• [LISTED RECORDS]
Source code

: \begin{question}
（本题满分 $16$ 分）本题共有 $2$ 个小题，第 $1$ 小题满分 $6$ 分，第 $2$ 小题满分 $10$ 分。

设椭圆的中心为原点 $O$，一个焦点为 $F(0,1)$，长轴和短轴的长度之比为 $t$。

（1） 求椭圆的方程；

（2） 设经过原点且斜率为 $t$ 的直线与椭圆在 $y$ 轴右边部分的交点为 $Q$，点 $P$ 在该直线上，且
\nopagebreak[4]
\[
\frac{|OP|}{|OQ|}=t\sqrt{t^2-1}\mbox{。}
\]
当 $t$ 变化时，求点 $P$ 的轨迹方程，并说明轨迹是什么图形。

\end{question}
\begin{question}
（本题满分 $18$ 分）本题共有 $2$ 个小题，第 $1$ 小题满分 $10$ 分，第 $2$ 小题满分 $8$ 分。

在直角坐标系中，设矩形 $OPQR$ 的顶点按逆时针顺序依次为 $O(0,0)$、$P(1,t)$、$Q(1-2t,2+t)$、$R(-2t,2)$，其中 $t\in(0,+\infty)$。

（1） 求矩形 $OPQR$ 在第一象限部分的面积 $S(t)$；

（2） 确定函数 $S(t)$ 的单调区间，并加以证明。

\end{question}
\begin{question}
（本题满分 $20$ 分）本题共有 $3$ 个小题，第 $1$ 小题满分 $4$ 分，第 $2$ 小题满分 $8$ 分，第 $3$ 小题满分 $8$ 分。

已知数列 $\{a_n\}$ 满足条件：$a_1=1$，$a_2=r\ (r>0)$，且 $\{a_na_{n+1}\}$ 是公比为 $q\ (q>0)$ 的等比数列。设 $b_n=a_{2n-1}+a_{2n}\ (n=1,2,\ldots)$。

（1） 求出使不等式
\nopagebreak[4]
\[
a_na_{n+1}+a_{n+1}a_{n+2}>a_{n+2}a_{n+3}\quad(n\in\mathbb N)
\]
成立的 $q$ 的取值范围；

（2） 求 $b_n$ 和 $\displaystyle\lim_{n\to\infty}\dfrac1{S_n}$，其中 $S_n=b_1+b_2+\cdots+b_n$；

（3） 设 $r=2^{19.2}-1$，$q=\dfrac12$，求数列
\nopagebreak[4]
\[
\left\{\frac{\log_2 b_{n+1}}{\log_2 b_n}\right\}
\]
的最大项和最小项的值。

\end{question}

• [ACTIVITY] The data must be retyped in full, exactly as it reads.

• [ANSWER BOX]
Source code

: \begin{question}
（本题满分 $16$ 分）本题共有 $2$ 个小题，第 $1$ 小题满分 $6$ 分，第 $2$ 小题满分 $10$ 分。

设椭圆的中心为原点 $O$，一个焦点为 $F(0,1)$，长轴和短轴的长度之比为 $t$。

（1） 求椭圆的方程；

（2） 设经过原点且斜率为 $t$ 的直线与椭圆在 $y$ 轴右边部分的交点为 $Q$，点 $P$ 在该直线上，且
\nopagebreak[4]
\[
\frac{|OP|}{|OQ|}=t\sqrt{t^2-1}\mbox{。}
\]
当 $t$ 变化时，求点 $P$ 的轨迹方程，并说明轨迹是什么图形。

\end{question}
\begin{question}
（本题满分 $18$ 分）本题共有 $2$ 个小题，第 $1$ 小题满分 $10$ 分，第 $2$ 小题满分 $8$ 分。

在直角坐标系中，设矩形 $OPQR$ 的顶点按逆时针顺序依次为 $O(0,0)$、$P(1,t)$、$Q(1-2t,2+t)$、$R(-2t,2)$，其中 $t\in(0,+\infty)$。

（1） 求矩形 $OPQR$ 在第一象限部分的面积 $S(t)$；

（2） 确定函数 $S(t)$ 的单调区间，并加以证明。

\end{question}
\begin{question}
（本题满分 $20$ 分）本题共有 $3$ 个小题，第 $1$ 小题满分 $4$ 分，第 $2$ 小题满分 $8$ 分，第 $3$ 小题满分 $8$ 分。

已知数列 $\{a_n\}$ 满足条件：$a_1=1$，$a_2=r\ (r>0)$，且 $\{a_na_{n+1}\}$ 是公比为 $q\ (q>0)$ 的等比数列。设 $b_n=a_{2n-1}+a_{2n}\ (n=1,2,\ldots)$。

（1） 求出使不等式
\nopagebreak[4]
\[
a_na_{n+1}+a_{n+1}a_{n+2}>a_{n+2}a_{n+3}\quad(n\in\mathbb N)
\]
成立的 $q$ 的取值范围；

（2） 求 $b_n$ 和 $\displaystyle\lim_{n\to\infty}\dfrac1{S_n}$，其中 $S_n=b_1+b_2+\cdots+b_n$；

（3） 设 $r=2^{19.2}-1$，$q=\dfrac12$，求数列
\nopagebreak[4]
\[
\left\{\frac{\log_2 b_{n+1}}{\log_2 b_n}\right\}
\]
的最大项和最小项的值。

\end{question}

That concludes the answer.